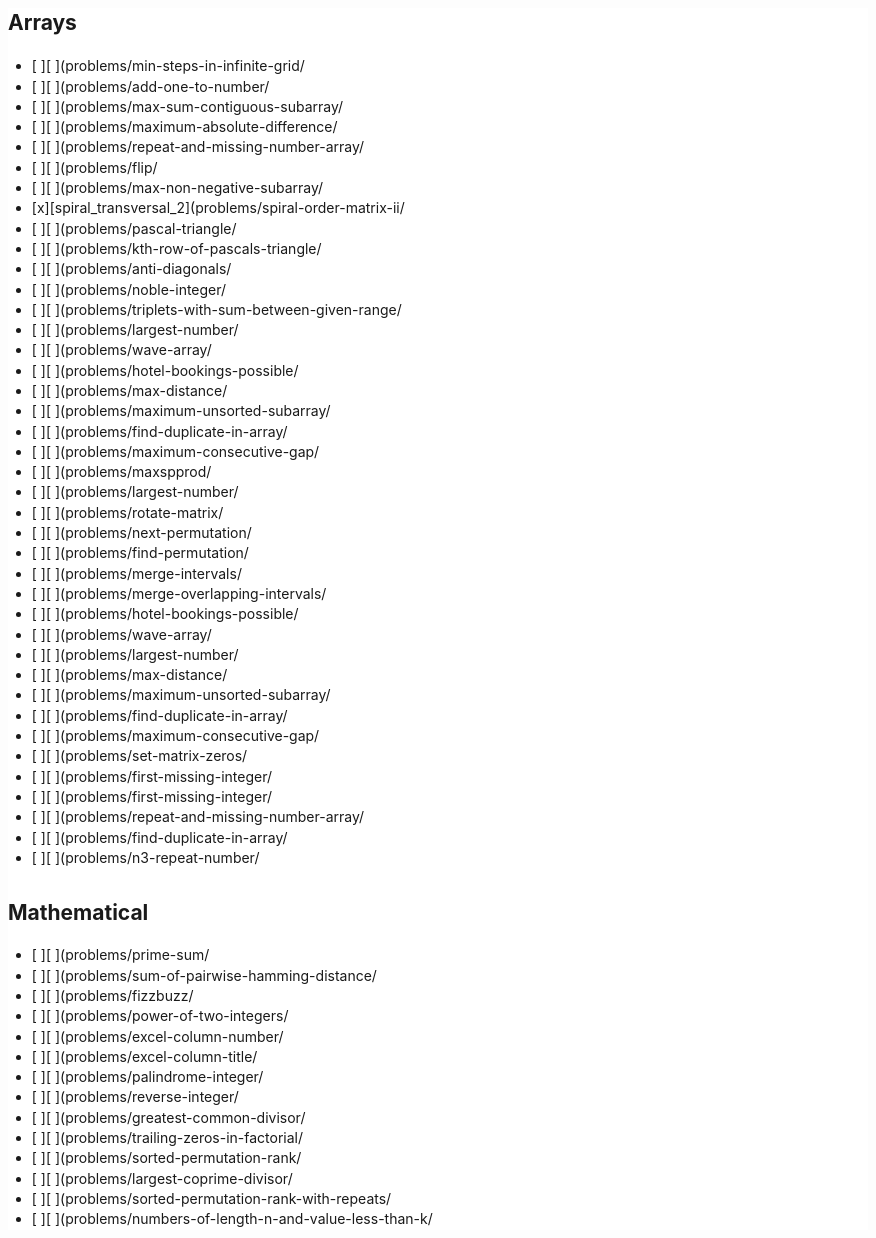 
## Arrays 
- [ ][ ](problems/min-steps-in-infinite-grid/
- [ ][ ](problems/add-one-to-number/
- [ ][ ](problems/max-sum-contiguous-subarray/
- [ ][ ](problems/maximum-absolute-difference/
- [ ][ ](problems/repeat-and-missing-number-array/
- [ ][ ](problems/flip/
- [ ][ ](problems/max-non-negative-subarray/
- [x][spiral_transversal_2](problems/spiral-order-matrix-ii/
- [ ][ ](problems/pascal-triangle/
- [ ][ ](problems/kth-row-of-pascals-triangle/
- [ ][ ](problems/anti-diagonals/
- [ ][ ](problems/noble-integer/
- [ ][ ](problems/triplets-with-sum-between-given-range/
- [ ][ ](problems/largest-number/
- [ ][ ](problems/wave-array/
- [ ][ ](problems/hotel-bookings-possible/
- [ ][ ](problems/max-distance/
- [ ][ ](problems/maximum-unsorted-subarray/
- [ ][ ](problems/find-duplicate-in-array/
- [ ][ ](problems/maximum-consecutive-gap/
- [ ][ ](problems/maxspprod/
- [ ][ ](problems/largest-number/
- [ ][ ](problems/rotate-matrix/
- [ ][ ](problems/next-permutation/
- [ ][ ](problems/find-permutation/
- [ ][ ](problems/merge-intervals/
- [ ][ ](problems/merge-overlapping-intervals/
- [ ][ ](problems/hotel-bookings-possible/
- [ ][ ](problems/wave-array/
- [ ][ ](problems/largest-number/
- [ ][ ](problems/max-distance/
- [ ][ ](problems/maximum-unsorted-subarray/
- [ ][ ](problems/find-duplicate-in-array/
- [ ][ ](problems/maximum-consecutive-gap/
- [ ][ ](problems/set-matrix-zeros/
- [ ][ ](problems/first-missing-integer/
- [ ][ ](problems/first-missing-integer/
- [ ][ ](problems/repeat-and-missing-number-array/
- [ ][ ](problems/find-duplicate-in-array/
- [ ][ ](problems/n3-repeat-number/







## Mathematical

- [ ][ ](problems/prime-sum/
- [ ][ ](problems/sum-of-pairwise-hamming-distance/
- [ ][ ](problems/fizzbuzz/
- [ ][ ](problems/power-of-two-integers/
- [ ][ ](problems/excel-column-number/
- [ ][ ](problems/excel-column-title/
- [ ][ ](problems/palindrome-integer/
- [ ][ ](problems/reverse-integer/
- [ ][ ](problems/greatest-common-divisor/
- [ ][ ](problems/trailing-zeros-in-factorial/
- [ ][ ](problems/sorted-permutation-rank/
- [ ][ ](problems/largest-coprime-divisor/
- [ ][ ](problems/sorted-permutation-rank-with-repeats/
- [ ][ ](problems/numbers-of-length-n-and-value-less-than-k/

→ **Work to be completed**
Transcribe every entry word for word, but omit the pictures.

→ **Task output**
## Arrays 
- [ ][ ](problems/min-steps-in-infinite-grid/
- [ ][ ](problems/add-one-to-number/
- [ ][ ](problems/max-sum-contiguous-subarray/
- [ ][ ](problems/maximum-absolute-difference/
- [ ][ ](problems/repeat-and-missing-number-array/
- [ ][ ](problems/flip/
- [ ][ ](problems/max-non-negative-subarray/
- [x][spiral_transversal_2](problems/spiral-order-matrix-ii/
- [ ][ ](problems/pascal-triangle/
- [ ][ ](problems/kth-row-of-pascals-triangle/
- [ ][ ](problems/anti-diagonals/
- [ ][ ](problems/noble-integer/
- [ ][ ](problems/triplets-with-sum-between-given-range/
- [ ][ ](problems/largest-number/
- [ ][ ](problems/wave-array/
- [ ][ ](problems/hotel-bookings-possible/
- [ ][ ](problems/max-distance/
- [ ][ ](problems/maximum-unsorted-subarray/
- [ ][ ](problems/find-duplicate-in-array/
- [ ][ ](problems/maximum-consecutive-gap/
- [ ][ ](problems/maxspprod/
- [ ][ ](problems/largest-number/
- [ ][ ](problems/rotate-matrix/
- [ ][ ](problems/next-permutation/
- [ ][ ](problems/find-permutation/
- [ ][ ](problems/merge-intervals/
- [ ][ ](problems/merge-overlapping-intervals/
- [ ][ ](problems/hotel-bookings-possible/
- [ ][ ](problems/wave-array/
- [ ][ ](problems/largest-number/
- [ ][ ](problems/max-distance/
- [ ][ ](problems/maximum-unsorted-subarray/
- [ ][ ](problems/find-duplicate-in-array/
- [ ][ ](problems/maximum-consecutive-gap/
- [ ][ ](problems/set-matrix-zeros/
- [ ][ ](problems/first-missing-integer/
- [ ][ ](problems/first-missing-integer/
- [ ][ ](problems/repeat-and-missing-number-array/
- [ ][ ](problems/find-duplicate-in-array/
- [ ][ ](problems/n3-repeat-number/







## Mathematical

- [ ][ ](problems/prime-sum/
- [ ][ ](problems/sum-of-pairwise-hamming-distance/
- [ ][ ](problems/fizzbuzz/
- [ ][ ](problems/power-of-two-integers/
- [ ][ ](problems/excel-column-number/
- [ ][ ](problems/excel-column-title/
- [ ][ ](problems/palindrome-integer/
- [ ][ ](problems/reverse-integer/
- [ ][ ](problems/greatest-common-divisor/
- [ ][ ](problems/trailing-zeros-in-factorial/
- [ ][ ](problems/sorted-permutation-rank/
- [ ][ ](problems/largest-coprime-divisor/
- [ ][ ](problems/sorted-permutation-rank-with-repeats/
- [ ][ ](problems/numbers-of-length-n-and-value-less-than-k/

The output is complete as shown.